Наконец, неоспоримой истиной и одновременно прискорбным фактом является то, что большинство так называемых революций, не будучи в состоянии достигнуть соnstitutio libertatis [404] , оказались неспособны даже обеспечить конституционные гарантии гражданских прав и свобод, преимуществ "ограниченного правления" правового государства; и не следует забывать, что дистанция между конституционным, правовым государством и тиранией столь же, а возможно, и более велика, нежели дистанция между тем же самым правовым государством и свободой. Однако все эти соображения, сколь бы ни была велика их значимость, не должны вести к смешению гражданских прав с политической свободой или отождествлению этих предпосылок цивилизованного правления с самой сутью свободной республики. Ибо, говоря в общем, политическая свобода либо означает право быть "участником в управлении", либо не означает ничего.
404
Установить свободу в смысле свободного конституционного правления (лат.).

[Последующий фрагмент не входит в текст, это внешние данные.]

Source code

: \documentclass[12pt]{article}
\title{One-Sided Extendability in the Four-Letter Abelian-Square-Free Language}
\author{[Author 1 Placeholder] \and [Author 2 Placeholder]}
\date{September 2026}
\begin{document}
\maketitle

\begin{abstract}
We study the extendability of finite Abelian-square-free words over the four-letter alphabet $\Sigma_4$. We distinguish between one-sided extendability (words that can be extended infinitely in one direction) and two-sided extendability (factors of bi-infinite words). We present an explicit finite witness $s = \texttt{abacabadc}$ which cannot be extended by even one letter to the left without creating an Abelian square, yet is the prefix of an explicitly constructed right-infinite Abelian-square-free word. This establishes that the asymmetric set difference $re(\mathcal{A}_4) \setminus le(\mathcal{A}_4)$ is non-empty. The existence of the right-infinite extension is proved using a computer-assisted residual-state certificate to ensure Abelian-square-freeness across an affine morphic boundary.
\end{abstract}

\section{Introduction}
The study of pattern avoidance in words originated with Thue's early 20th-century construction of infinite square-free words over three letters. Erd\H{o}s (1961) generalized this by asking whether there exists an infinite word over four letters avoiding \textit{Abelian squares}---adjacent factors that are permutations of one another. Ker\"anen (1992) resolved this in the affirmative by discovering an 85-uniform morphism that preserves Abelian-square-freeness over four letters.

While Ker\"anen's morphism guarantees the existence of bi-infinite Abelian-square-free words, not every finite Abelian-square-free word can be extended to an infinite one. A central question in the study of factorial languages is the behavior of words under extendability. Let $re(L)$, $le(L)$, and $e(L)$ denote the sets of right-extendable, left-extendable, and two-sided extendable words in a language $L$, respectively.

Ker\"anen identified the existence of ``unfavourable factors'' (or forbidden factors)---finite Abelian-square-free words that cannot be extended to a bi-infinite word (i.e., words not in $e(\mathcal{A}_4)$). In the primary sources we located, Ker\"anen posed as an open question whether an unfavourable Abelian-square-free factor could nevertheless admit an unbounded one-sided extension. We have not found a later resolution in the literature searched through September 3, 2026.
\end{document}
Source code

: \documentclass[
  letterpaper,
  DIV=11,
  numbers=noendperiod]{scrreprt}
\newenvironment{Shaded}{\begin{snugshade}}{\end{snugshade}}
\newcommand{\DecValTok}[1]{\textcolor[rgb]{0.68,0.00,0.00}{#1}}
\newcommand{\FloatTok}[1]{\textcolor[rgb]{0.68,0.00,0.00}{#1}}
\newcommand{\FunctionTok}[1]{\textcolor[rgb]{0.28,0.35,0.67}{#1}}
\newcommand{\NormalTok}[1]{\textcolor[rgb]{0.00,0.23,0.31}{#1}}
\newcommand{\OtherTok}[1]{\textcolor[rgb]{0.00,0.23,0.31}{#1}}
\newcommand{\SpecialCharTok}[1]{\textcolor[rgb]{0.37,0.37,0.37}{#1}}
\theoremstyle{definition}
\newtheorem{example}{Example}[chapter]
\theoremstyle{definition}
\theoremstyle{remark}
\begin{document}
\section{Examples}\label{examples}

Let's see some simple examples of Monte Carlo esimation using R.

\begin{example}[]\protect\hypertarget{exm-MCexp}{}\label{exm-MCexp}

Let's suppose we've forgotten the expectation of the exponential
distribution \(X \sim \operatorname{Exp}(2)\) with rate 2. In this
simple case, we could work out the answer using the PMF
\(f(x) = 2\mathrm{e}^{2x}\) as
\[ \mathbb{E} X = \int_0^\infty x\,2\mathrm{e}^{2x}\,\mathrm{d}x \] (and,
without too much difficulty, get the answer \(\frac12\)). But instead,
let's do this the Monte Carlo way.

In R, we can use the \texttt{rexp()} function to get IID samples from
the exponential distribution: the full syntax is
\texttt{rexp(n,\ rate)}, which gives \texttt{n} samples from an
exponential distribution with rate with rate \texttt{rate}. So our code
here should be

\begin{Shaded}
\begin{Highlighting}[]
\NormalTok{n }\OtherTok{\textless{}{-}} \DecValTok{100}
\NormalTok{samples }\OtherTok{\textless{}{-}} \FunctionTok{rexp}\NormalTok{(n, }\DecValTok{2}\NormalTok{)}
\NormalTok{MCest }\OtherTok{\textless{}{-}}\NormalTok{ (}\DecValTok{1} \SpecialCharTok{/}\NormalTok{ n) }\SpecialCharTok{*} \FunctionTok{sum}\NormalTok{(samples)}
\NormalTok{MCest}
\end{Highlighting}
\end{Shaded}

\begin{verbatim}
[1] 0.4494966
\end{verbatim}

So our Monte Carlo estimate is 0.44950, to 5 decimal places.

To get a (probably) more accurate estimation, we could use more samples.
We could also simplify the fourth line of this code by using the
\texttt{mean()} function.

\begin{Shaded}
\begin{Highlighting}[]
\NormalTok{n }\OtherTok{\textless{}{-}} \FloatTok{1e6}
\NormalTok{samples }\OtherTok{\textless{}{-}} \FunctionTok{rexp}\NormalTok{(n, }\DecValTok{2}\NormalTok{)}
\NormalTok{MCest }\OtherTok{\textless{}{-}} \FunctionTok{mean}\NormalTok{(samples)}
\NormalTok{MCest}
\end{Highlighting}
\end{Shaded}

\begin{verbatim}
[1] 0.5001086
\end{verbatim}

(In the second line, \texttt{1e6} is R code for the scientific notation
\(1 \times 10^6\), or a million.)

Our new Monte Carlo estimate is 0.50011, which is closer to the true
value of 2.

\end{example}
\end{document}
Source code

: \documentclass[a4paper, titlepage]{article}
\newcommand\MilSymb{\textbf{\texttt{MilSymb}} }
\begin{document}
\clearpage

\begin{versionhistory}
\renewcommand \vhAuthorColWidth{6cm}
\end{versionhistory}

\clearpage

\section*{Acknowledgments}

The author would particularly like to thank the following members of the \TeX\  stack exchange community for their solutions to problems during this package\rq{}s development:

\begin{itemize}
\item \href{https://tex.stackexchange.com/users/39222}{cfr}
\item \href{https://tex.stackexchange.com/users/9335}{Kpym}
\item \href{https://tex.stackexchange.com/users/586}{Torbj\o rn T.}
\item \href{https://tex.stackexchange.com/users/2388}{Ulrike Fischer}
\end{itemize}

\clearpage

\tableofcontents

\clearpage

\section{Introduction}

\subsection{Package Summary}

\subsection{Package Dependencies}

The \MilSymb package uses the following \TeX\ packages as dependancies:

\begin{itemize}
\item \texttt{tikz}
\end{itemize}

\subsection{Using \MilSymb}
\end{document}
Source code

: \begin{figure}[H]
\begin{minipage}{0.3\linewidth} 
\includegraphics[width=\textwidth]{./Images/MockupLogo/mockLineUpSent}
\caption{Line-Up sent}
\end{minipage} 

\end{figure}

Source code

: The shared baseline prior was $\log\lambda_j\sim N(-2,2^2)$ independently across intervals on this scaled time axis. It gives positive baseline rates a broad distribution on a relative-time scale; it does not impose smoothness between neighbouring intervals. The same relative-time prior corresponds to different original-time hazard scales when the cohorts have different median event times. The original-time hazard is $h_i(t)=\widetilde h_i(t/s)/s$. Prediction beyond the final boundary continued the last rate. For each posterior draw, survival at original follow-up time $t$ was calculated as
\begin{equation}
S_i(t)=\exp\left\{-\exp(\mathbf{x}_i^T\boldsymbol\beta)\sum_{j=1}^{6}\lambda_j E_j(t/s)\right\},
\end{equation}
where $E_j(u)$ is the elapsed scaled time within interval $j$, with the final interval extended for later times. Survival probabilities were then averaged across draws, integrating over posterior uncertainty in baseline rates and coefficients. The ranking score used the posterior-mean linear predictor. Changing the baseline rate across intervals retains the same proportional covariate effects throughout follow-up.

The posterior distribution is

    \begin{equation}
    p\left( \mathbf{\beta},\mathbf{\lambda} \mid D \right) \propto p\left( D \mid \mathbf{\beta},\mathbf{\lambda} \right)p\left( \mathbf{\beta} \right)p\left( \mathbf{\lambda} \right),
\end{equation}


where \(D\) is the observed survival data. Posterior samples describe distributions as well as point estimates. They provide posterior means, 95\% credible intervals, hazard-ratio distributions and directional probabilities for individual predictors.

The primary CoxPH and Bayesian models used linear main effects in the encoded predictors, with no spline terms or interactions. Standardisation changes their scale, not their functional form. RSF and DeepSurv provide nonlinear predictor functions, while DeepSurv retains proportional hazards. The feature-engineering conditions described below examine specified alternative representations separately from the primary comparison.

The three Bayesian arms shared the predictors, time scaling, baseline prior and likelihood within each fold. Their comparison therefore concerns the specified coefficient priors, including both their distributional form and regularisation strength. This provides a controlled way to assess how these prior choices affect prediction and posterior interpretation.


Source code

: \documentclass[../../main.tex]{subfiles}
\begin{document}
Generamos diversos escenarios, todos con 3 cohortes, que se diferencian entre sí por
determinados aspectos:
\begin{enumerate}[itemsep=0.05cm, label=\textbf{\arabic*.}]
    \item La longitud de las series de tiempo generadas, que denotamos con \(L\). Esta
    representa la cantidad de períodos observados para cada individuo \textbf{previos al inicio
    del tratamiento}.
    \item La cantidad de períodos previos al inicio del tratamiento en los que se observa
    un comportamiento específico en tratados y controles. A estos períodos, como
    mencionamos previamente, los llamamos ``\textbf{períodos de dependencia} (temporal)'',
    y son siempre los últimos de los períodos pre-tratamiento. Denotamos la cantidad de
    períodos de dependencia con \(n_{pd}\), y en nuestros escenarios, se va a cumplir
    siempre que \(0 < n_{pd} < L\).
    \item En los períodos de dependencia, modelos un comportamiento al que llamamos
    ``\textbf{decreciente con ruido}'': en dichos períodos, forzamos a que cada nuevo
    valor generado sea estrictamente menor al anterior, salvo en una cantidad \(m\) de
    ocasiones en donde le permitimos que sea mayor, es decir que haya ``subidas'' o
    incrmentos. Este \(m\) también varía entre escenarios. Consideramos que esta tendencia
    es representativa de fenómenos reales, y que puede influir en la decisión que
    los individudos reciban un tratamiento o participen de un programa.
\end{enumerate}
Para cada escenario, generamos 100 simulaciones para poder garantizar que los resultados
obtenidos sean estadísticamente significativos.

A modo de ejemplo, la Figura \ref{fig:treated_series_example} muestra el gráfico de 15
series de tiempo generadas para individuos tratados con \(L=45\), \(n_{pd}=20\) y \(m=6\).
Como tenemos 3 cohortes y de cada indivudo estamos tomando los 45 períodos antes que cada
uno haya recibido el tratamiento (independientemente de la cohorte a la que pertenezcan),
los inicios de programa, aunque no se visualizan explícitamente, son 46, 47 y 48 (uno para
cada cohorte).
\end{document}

В то время как последствия этого неведения, забвения и неспособности вспомнить лежат на поверхности и по своей природе элементарны, этого нельзя сказать о приведшем к этому историческом процессе. Не так давно вновь прозвучали слова, причем в яркой и весьма убедительной форме, что в целом к характерным чертам "американского мировоззрения" принадлежит равнодушие к "философии" и что, в частности, революция в Америке явилась результатом не "книжных" штудий или эпохи Просвещения, но "практических" опытов колониального периода, которые сами собой дали жизнь республике. Этот тезис, умело и обстоятельно отстаиваемый американским историком Дэниэлом Бурстином, обладает некоторыми достоинствами, поскольку должным образом оценивает огромную роль колониального опыта в подготовке революции и установлении республики, и все же он едва ли способен выдержать более пристальное рассмотрение [405] . Определенное недоверие "отцов-основателей" к философским обобщениям явилось, вне всякого сомнения, составной частью их английского багажа, однако даже поверхностного знакомства с их писаниями достаточно, чтобы удостовериться, что в области "древнего и современного благоразумия" они были более образованны, нежели их коллеги в Старом Свете, и гораздо чаще обращались за советом к книгам. Более того, сами книги, к которым они обращались, были теми же, что властвовали над умами в Европе; и если верно, что опыт "участия в управлении" был сравнительно неплохо известен в Америке до революции в то время, когда европейские "литераторы" должны были доходить до его значения либо путем измышления утопий, либо "перерывая архивы античной" истории, не менее верно, что содержание того, что в первом случае было реальностью, а во втором лишь мечтой, обладало удивительным сходством. Невозможно обойти принципиальный для политики факт, что приблизительно в один исторический момент по обе стороны Атлантики освященная временем монархическая форма правления была свергнута. И установлена республика.
405
Самым убедительным свидетельством антитеоретического предубеждения людей Американской революции могут служить весьма показательные выпады против философии и философов прошлого. Кроме Джефферсона, полагавшего, что в его силах развенчать «бессмыслицу Платона», не кто иной, как Джон Адамс, упрекал философов, что со времен Платона ни один из них «не отталкивается в своих построениях от человеческой природы как она есть» (см.: Haraszti, Zoltán. John Adams and the Prophets of Progress. Harvard, 1952. P. 258). Это предубеждение как таковое, само собой разумеется, не является ни антитеоретическим, ни характерным для американского «склада ума». Враждебные отношения между философией и политикой, отчасти сглаживаемые философией политики, омрачали духовную историю Запада еще с тех пор, когда мышление и поступки (действие) оказались отделены одно от другого - то есть со времени смерти Сократа. Этот конфликт характерен для чисто секулярного мира. Он играл незначительную роль на протяжении долгих веков, когда религия и религиозные заботы определяли всю сферу политической жизни. Однако совершенно естественно, что этот конфликт вновь стал значимым в период обретения политической сферой своей прежней автономии, то есть прежде всего в эпоху современных революций.
О тезисе Дэниэла Бурстина см.: Boorstin, DanielJ. The Genius of American Politics. Chicago, 1953; и в особенности его более позднюю работу «Американцы: колониальный опыт».